## What you have to do
Could you filter the data below down to the lines that hold the word "tabular"?

## Exercise data
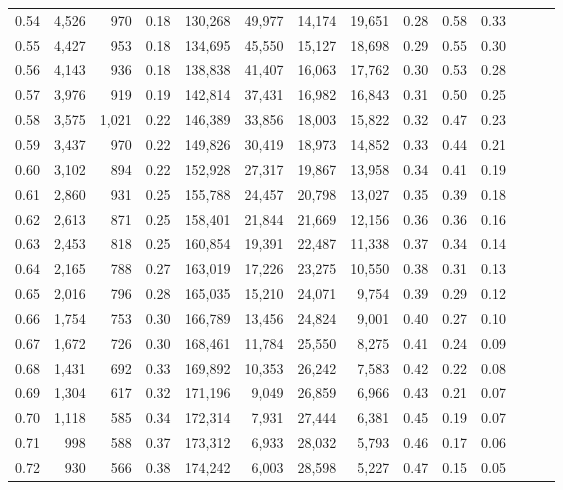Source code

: \begin{tabular}{rrrrrrrrrrrrrr}
0.54 &  4,526 &    970 &  0.18 &  130,268 &   49,977 &  14,174 &  19,651 &  0.28 &  0.58 &      0.33 \\
0.55 &  4,427 &    953 &  0.18 &  134,695 &   45,550 &  15,127 &  18,698 &  0.29 &  0.55 &      0.30 \\
0.56 &  4,143 &    936 &  0.18 &  138,838 &   41,407 &  16,063 &  17,762 &  0.30 &  0.53 &      0.28 \\
0.57 &  3,976 &    919 &  0.19 &  142,814 &   37,431 &  16,982 &  16,843 &  0.31 &  0.50 &      0.25 \\
0.58 &  3,575 &  1,021 &  0.22 &  146,389 &   33,856 &  18,003 &  15,822 &  0.32 &  0.47 &      0.23 \\
0.59 &  3,437 &    970 &  0.22 &  149,826 &   30,419 &  18,973 &  14,852 &  0.33 &  0.44 &      0.21 \\
0.60 &  3,102 &    894 &  0.22 &  152,928 &   27,317 &  19,867 &  13,958 &  0.34 &  0.41 &      0.19 \\
0.61 &  2,860 &    931 &  0.25 &  155,788 &   24,457 &  20,798 &  13,027 &  0.35 &  0.39 &      0.18 \\
0.62 &  2,613 &    871 &  0.25 &  158,401 &   21,844 &  21,669 &  12,156 &  0.36 &  0.36 &      0.16 \\
0.63 &  2,453 &    818 &  0.25 &  160,854 &   19,391 &  22,487 &  11,338 &  0.37 &  0.34 &      0.14 \\
0.64 &  2,165 &    788 &  0.27 &  163,019 &   17,226 &  23,275 &  10,550 &  0.38 &  0.31 &      0.13 \\
0.65 &  2,016 &    796 &  0.28 &  165,035 &   15,210 &  24,071 &   9,754 &  0.39 &  0.29 &      0.12 \\
0.66 &  1,754 &    753 &  0.30 &  166,789 &   13,456 &  24,824 &   9,001 &  0.40 &  0.27 &      0.10 \\
0.67 &  1,672 &    726 &  0.30 &  168,461 &   11,784 &  25,550 &   8,275 &  0.41 &  0.24 &      0.09 \\
0.68 &  1,431 &    692 &  0.33 &  169,892 &   10,353 &  26,242 &   7,583 &  0.42 &  0.22 &      0.08 \\
0.69 &  1,304 &    617 &  0.32 &  171,196 &    9,049 &  26,859 &   6,966 &  0.43 &  0.21 &      0.07 \\
0.70 &  1,118 &    585 &  0.34 &  172,314 &    7,931 &  27,444 &   6,381 &  0.45 &  0.19 &      0.07 \\
0.71 &    998 &    588 &  0.37 &  173,312 &    6,933 &  28,032 &   5,793 &  0.46 &  0.17 &      0.06 \\
0.72 &    930 &    566 &  0.38 &  174,242 &    6,003 &  28,598 &   5,227 &  0.47 &  0.15 &      0.05 \\

\end{tabular}
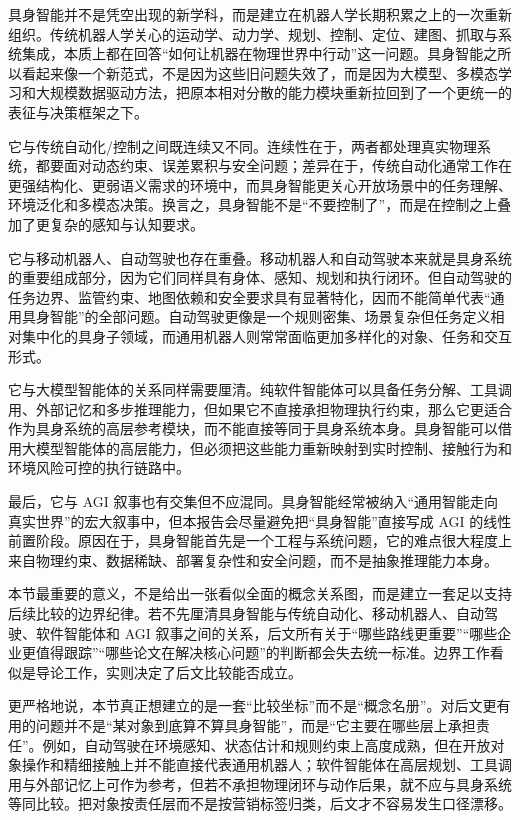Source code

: 具身智能并不是凭空出现的新学科，而是建立在机器人学长期积累之上的一次重新组织。传统机器人学关心的运动学、动力学、规划、控制、定位、建图、抓取与系统集成，本质上都在回答“如何让机器在物理世界中行动”这一问题。具身智能之所以看起来像一个新范式，不是因为这些旧问题失效了，而是因为大模型、多模态学习和大规模数据驱动方法，把原本相对分散的能力模块重新拉回到了一个更统一的表征与决策框架之下。

它与传统自动化/控制之间既连续又不同。连续性在于，两者都处理真实物理系统，都要面对动态约束、误差累积与安全问题；差异在于，传统自动化通常工作在更强结构化、更弱语义需求的环境中，而具身智能更关心开放场景中的任务理解、环境泛化和多模态决策。换言之，具身智能不是“不要控制了”，而是在控制之上叠加了更复杂的感知与认知要求。

它与移动机器人、自动驾驶也存在重叠。移动机器人和自动驾驶本来就是具身系统的重要组成部分，因为它们同样具有身体、感知、规划和执行闭环。但自动驾驶的任务边界、监管约束、地图依赖和安全要求具有显著特化，因而不能简单代表“通用具身智能”的全部问题。自动驾驶更像是一个规则密集、场景复杂但任务定义相对集中化的具身子领域，而通用机器人则常常面临更加多样化的对象、任务和交互形式。

它与大模型智能体的关系同样需要厘清。纯软件智能体可以具备任务分解、工具调用、外部记忆和多步推理能力，但如果它不直接承担物理执行约束，那么它更适合作为具身系统的高层参考模块，而不能直接等同于具身系统本身。具身智能可以借用大模型智能体的高层能力，但必须把这些能力重新映射到实时控制、接触行为和环境风险可控的执行链路中。

最后，它与 AGI 叙事也有交集但不应混同。具身智能经常被纳入“通用智能走向真实世界”的宏大叙事中，但本报告会尽量避免把“具身智能”直接写成 AGI 的线性前置阶段。原因在于，具身智能首先是一个工程与系统问题，它的难点很大程度上来自物理约束、数据稀缺、部署复杂性和安全问题，而不是抽象推理能力本身。

本节最重要的意义，不是给出一张看似全面的概念关系图，而是建立一套足以支持后续比较的边界纪律。若不先厘清具身智能与传统自动化、移动机器人、自动驾驶、软件智能体和 AGI 叙事之间的关系，后文所有关于“哪些路线更重要”“哪些企业更值得跟踪”“哪些论文在解决核心问题”的判断都会失去统一标准。边界工作看似是导论工作，实则决定了后文比较能否成立。

更严格地说，本节真正想建立的是一套“比较坐标”而不是“概念名册”。对后文更有用的问题并不是“某对象到底算不算具身智能”，而是“它主要在哪些层上承担责任”。例如，自动驾驶在环境感知、状态估计和规则约束上高度成熟，但在开放对象操作和精细接触上并不能直接代表通用机器人；软件智能体在高层规划、工具调用与外部记忆上可作为参考，但若不承担物理闭环与动作后果，就不应与具身系统等同比较。把对象按责任层而不是按营销标签归类，后文才不容易发生口径漂移。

## Written response
: \begin{tabular}{rrrrrrrrrrrrrr}
\end{tabular}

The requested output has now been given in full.